Plan, adapt, change, play, listen, weep, laugh, pray, conduct funerals and weddings, chat about Baptism, drive (a lot), arrange, rearrange, be visible and vulnerable, and undertake blessings, cleansings and openings. Participate in orientation of staff – to introduce the role and best use of a chaplain – and the Scriptural and faith basis of Samaritans. Attend Diocesan Council and Synod, meetings with the Senior Management team of Samaritans and the Anglican and Ecumenical social issues groups. While I may offer counsel or support or advocacy I make my faith motivation clear – I am not a ‘claytons’ social worker! I am about strengthening staff resilience, hope and wellness – in manners they can receive – respecting faiths and beliefs.
While primarily chaplain to the Samaritan staff (about 750 salaried and 350 volunteers) I will be involved with the people we support if that is requested. Our services now extend beyond Diocesan boundaries and while any engagement is preferable face to face I do have to use internet etc. to keep in touch with staff.
In any week I may well:
- Attend meetings with staff of disability services about end of life issues for their residents,
- Put together PowerPoint slides for parishes to use during worship
- Support a staff member or team in grief or distress situations or in conversations with the HR team.

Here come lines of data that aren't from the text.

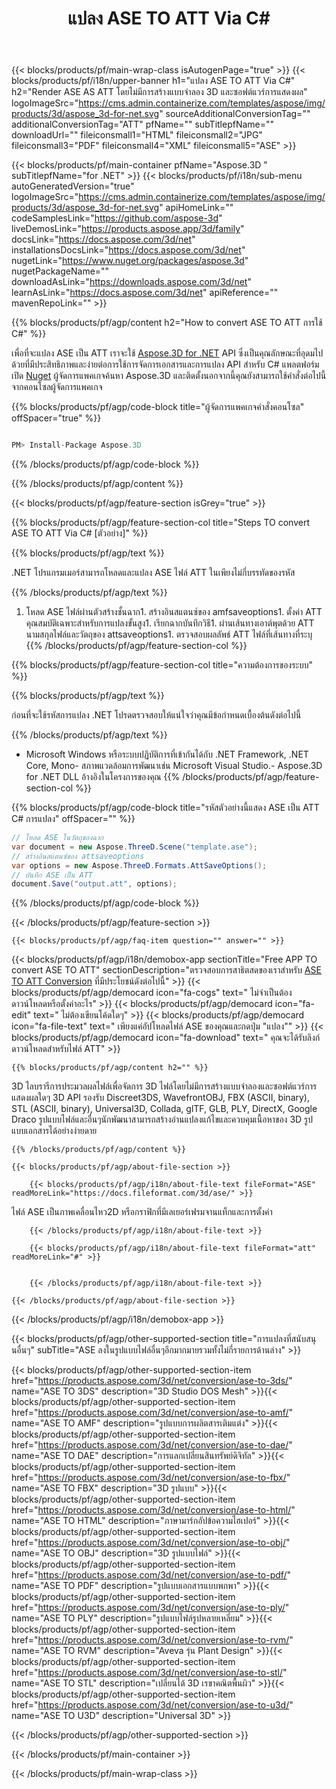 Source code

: ﻿---
title: แปลง ASE TO ATT Via C# 
url: /th/net/conversion/ase-to-att/ 
description: ตัวอย่างรหัสสำหรับ ASE ถึง ATT C# การแปลงใช้โค้ดตัวอย่าง API สำหรับไฟล์ batch ASE เป็น ATT การแปลงภายใน VB.NET, ASP .NET หรือแอพพลิเคชันที่ใช้ .NET
---
{{< blocks/products/pf/main-wrap-class isAutogenPage="true" >}}
{{< blocks/products/pf/i18n/upper-banner h1="แปลง ASE TO ATT Via C#" h2="Render ASE AS ATT โดยไม่มีการสร้างแบบจำลอง 3D และซอฟต์แวร์การแสดงผล" logoImageSrc="https://cms.admin.containerize.com/templates/aspose/img/products/3d/aspose_3d-for-net.svg" sourceAdditionalConversionTag="" additionalConversionTag="ATT" pfName="" subTitlepfName="" downloadUrl="" fileiconsmall1="HTML" fileiconsmall2="JPG" fileiconsmall3="PDF" fileiconsmall4="XML" fileiconsmall5="ASE" >}}

{{< blocks/products/pf/main-container pfName="Aspose.3D " subTitlepfName="for .NET" >}}
{{< blocks/products/pf/i18n/sub-menu autoGeneratedVersion="true" logoImageSrc="https://cms.admin.containerize.com/templates/aspose/img/products/3d/aspose_3d-for-net.svg" apiHomeLink="" codeSamplesLink="https://github.com/aspose-3d" liveDemosLink="https://products.aspose.app/3d/family" docsLink="https://docs.aspose.com/3d/net" installationsDocsLink="https://docs.aspose.com/3d/net" nugetLink="https://www.nuget.org/packages/aspose.3d" nugetPackageName="" downloadAsLink="https://downloads.aspose.com/3d/net" learnAsLink="https://docs.aspose.com/3d/net" apiReference="" mavenRepoLink="" >}}

{{% blocks/products/pf/agp/content h2="How to convert ASE TO ATT การใช้ C#" %}}

 เพื่อที่จะแปลง ASE เป็น ATT เราจะใช้
 [Aspose.3D for .NET](https://products.aspose.com/3d/net) 
 API ซึ่งเป็นคุณลักษณะที่อุดมไปด้วยที่มีประสิทธิภาพและง่ายต่อการใช้การจัดการเอกสารและการแปลง API สำหรับ C# แพลตฟอร์มเปิด
 [Nuget](https://www.nuget.org/packages/aspose.3d) 
 ผู้จัดการแพคเกจค้นหา
 Aspose.3D 
 และติดตั้งนอกจากนี้คุณยังสามารถใช้คำสั่งต่อไปนี้จากคอนโซลผู้จัดการแพคเกจ

{{% blocks/products/pf/agp/code-block title="ผู้จัดการแพคเกจคำสั่งคอนโซล" offSpacer="true" %}}

```cs

PM> Install-Package Aspose.3D


```

{{% /blocks/products/pf/agp/code-block %}}

{{% /blocks/products/pf/agp/content %}}

{{< blocks/products/pf/agp/feature-section isGrey="true" >}}

{{% blocks/products/pf/agp/feature-section-col title="Steps TO convert ASE TO ATT Via C# [ตัวอย่าง]" %}}

{{% blocks/products/pf/agp/text %}}

 .NET โปรแกรมเมอร์สามารถโหลดและแปลง ASE ไฟล์ ATT ในเพียงไม่กี่บรรทัดของรหัส

{{% /blocks/products/pf/agp/text %}}

1. โหลด ASE ไฟล์ผ่านตัวสร้างชั้นฉาก1. สร้างอินสแตนซ์ของ amfsaveoptions1. ตั้งค่า ATT คุณสมบัติเฉพาะสำหรับการแปลงขั้นสูง1. เรียกฉากบันทึกวิธี1. ผ่านเส้นทางเอาต์พุตด้วย ATT นามสกุลไฟล์และวัตถุของ attsaveoptions1. ตรวจสอบผลลัพธ์ ATT ไฟล์ที่เส้นทางที่ระบุ
{{% /blocks/products/pf/agp/feature-section-col %}}

{{% blocks/products/pf/agp/feature-section-col title="ความต้องการของระบบ" %}}

{{% blocks/products/pf/agp/text %}}

 ก่อนที่จะใช้รหัสการแปลง .NET โปรดตรวจสอบให้แน่ใจว่าคุณมีข้อกำหนดเบื้องต้นดังต่อไปนี้

{{% /blocks/products/pf/agp/text %}}

- Microsoft Windows หรือระบบปฏิบัติการที่เข้ากันได้กับ .NET Framework, .NET Core, Mono- สภาพแวดล้อมการพัฒนาเช่น Microsoft Visual Studio.- Aspose.3D for .NET DLL อ้างอิงในโครงการของคุณ
{{% /blocks/products/pf/agp/feature-section-col %}}

{{% blocks/products/pf/agp/code-block title="รหัสตัวอย่างนี้แสดง ASE เป็น ATT C# การแปลง" offSpacer="" %}}

```cs
// โหลด ASE ในวัตถุของฉาก 
var document = new Aspose.ThreeD.Scene("template.ase");
// สร้างอินสแตนซ์ของ attsaveoptions 
var options = new Aspose.ThreeD.Formats.AttSaveOptions();
// บันทึก ASE เป็น ATT 
document.Save("output.att", options); 


```

{{% /blocks/products/pf/agp/code-block %}}

{{< /blocks/products/pf/agp/feature-section >}}

    {{< blocks/products/pf/agp/faq-item question="" answer="" >}}
 

<!-- aboutfile Starts -->

{{< blocks/products/pf/agp/i18n/demobox-app sectionTitle="Free APP TO convert ASE TO ATT" sectionDescription="ตรวจสอบการสาธิตสดของเราสำหรับ [ASE TO ATT Conversion](https://products.aspose.app/3d/conversion/ase-to-att) ที่มีประโยชน์ดังต่อไปนี้" >}}
        {{< blocks/products/pf/agp/democard icon="fa-cogs" text=" ไม่จำเป็นต้องดาวน์โหลดหรือตั้งค่าอะไร" >}}
        {{< blocks/products/pf/agp/democard icon="fa-edit" text=" ไม่ต้องเขียนโค้ดใดๆ" >}}
        {{< blocks/products/pf/agp/democard icon="fa-file-text" text=" เพียงแค่อัปโหลดไฟล์ ASE ของคุณและกดปุ่ม \"แปลง\"" >}}
        {{< blocks/products/pf/agp/democard icon="fa-download" text=" คุณจะได้รับลิงก์ดาวน์โหลดสำหรับไฟล์ ATT" >}}

    {{% blocks/products/pf/agp/content h2="" %}}

 3D ไลบรารีการประมวลผลไฟล์เพื่อจัดการ 3D ไฟล์โดยไม่มีการสร้างแบบจำลองและซอฟต์แวร์การแสดงผลใดๆ 3D API รองรับ Discreet3DS, WavefrontOBJ, FBX (ASCII, binary), STL (ASCII, binary), Universal3D, Collada, glTF, GLB, PLY, DirectX, Google Draco รูปแบบไฟล์และอื่นๆนักพัฒนาสามารถสร้างอ่านแปลงแก้ไขและควบคุมเนื้อหาของ 3D รูปแบบเอกสารได้อย่างง่ายดาย



    {{% /blocks/products/pf/agp/content %}}

    {{< blocks/products/pf/agp/about-file-section >}}

        {{< blocks/products/pf/agp/i18n/about-file-text fileFormat="ASE" readMoreLink="https://docs.fileformat.com/3d/ase/" >}}
ไฟล์ ASE เป็นภาพเคลื่อนไหว2D หรือกราฟิกที่มีเลเยอร์เฟรมจานแท็กและการตั้งค่า

        {{< /blocks/products/pf/agp/i18n/about-file-text >}}

        {{< blocks/products/pf/agp/i18n/about-file-text fileFormat="att" readMoreLink="#" >}}


        {{< /blocks/products/pf/agp/i18n/about-file-text >}}

    {{< /blocks/products/pf/agp/about-file-section >}}

{{< /blocks/products/pf/agp/i18n/demobox-app >}}

<!-- aboutfile Ends -->

{{< blocks/products/pf/agp/other-supported-section title="การแปลงที่สนับสนุนอื่นๆ" subTitle="ASE ลงในรูปแบบไฟล์อื่นๆอีกมากมายรวมทั้งไม่กี่รายการด้านล่าง" >}}

{{< blocks/products/pf/agp/other-supported-section-item href="https://products.aspose.com/3d/net/conversion/ase-to-3ds/" name="ASE TO 3DS" description="3D Studio DOS Mesh" >}}{{< blocks/products/pf/agp/other-supported-section-item href="https://products.aspose.com/3d/net/conversion/ase-to-amf/" name="ASE TO AMF" description="รูปแบบการผลิตสารเติมแต่ง" >}}{{< blocks/products/pf/agp/other-supported-section-item href="https://products.aspose.com/3d/net/conversion/ase-to-dae/" name="ASE TO DAE" description="การแลกเปลี่ยนสินทรัพย์ดิจิทัล" >}}{{< blocks/products/pf/agp/other-supported-section-item href="https://products.aspose.com/3d/net/conversion/ase-to-fbx/" name="ASE TO FBX" description="3D รูปแบบ" >}}{{< blocks/products/pf/agp/other-supported-section-item href="https://products.aspose.com/3d/net/conversion/ase-to-html/" name="ASE TO HTML" description="ภาษามาร์กอัปข้อความไฮเปอร์" >}}{{< blocks/products/pf/agp/other-supported-section-item href="https://products.aspose.com/3d/net/conversion/ase-to-obj/" name="ASE TO OBJ" description="3D รูปแบบไฟล์" >}}{{< blocks/products/pf/agp/other-supported-section-item href="https://products.aspose.com/3d/net/conversion/ase-to-pdf/" name="ASE TO PDF" description="รูปแบบเอกสารแบบพกพา" >}}{{< blocks/products/pf/agp/other-supported-section-item href="https://products.aspose.com/3d/net/conversion/ase-to-ply/" name="ASE TO PLY" description="รูปแบบไฟล์รูปหลายเหลี่ยม" >}}{{< blocks/products/pf/agp/other-supported-section-item href="https://products.aspose.com/3d/net/conversion/ase-to-rvm/" name="ASE TO RVM" description="Aveva รุ่น Plant Design" >}}{{< blocks/products/pf/agp/other-supported-section-item href="https://products.aspose.com/3d/net/conversion/ase-to-stl/" name="ASE TO STL" description="เปลี่ยนได้ 3D เรขาคณิตพื้นผิว" >}}{{< blocks/products/pf/agp/other-supported-section-item href="https://products.aspose.com/3d/net/conversion/ase-to-u3d/" name="ASE TO U3D" description="Universal 3D" >}}

{{< /blocks/products/pf/agp/other-supported-section >}}

{{< /blocks/products/pf/main-container >}}
    
{{< /blocks/products/pf/main-wrap-class >}}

- Listen to the heartache or anger of people about the church and its intolerant or inappropriate behaviours.
- Meet with Parish Links from various regions to support and inform about Samaritans activities
- Accept speaking invitations to MU or Lions etc
- Liaise between the Health & Justice Chaplains and Samaritans
- Walk around the block, sit in Maccas or on the back stairs or upwind at the smoko areas and have informal chats with staff
- Loiter at everything from baby-showers to the opening of an envelope!
- Rearrange the entire week in response to some urgent request for support!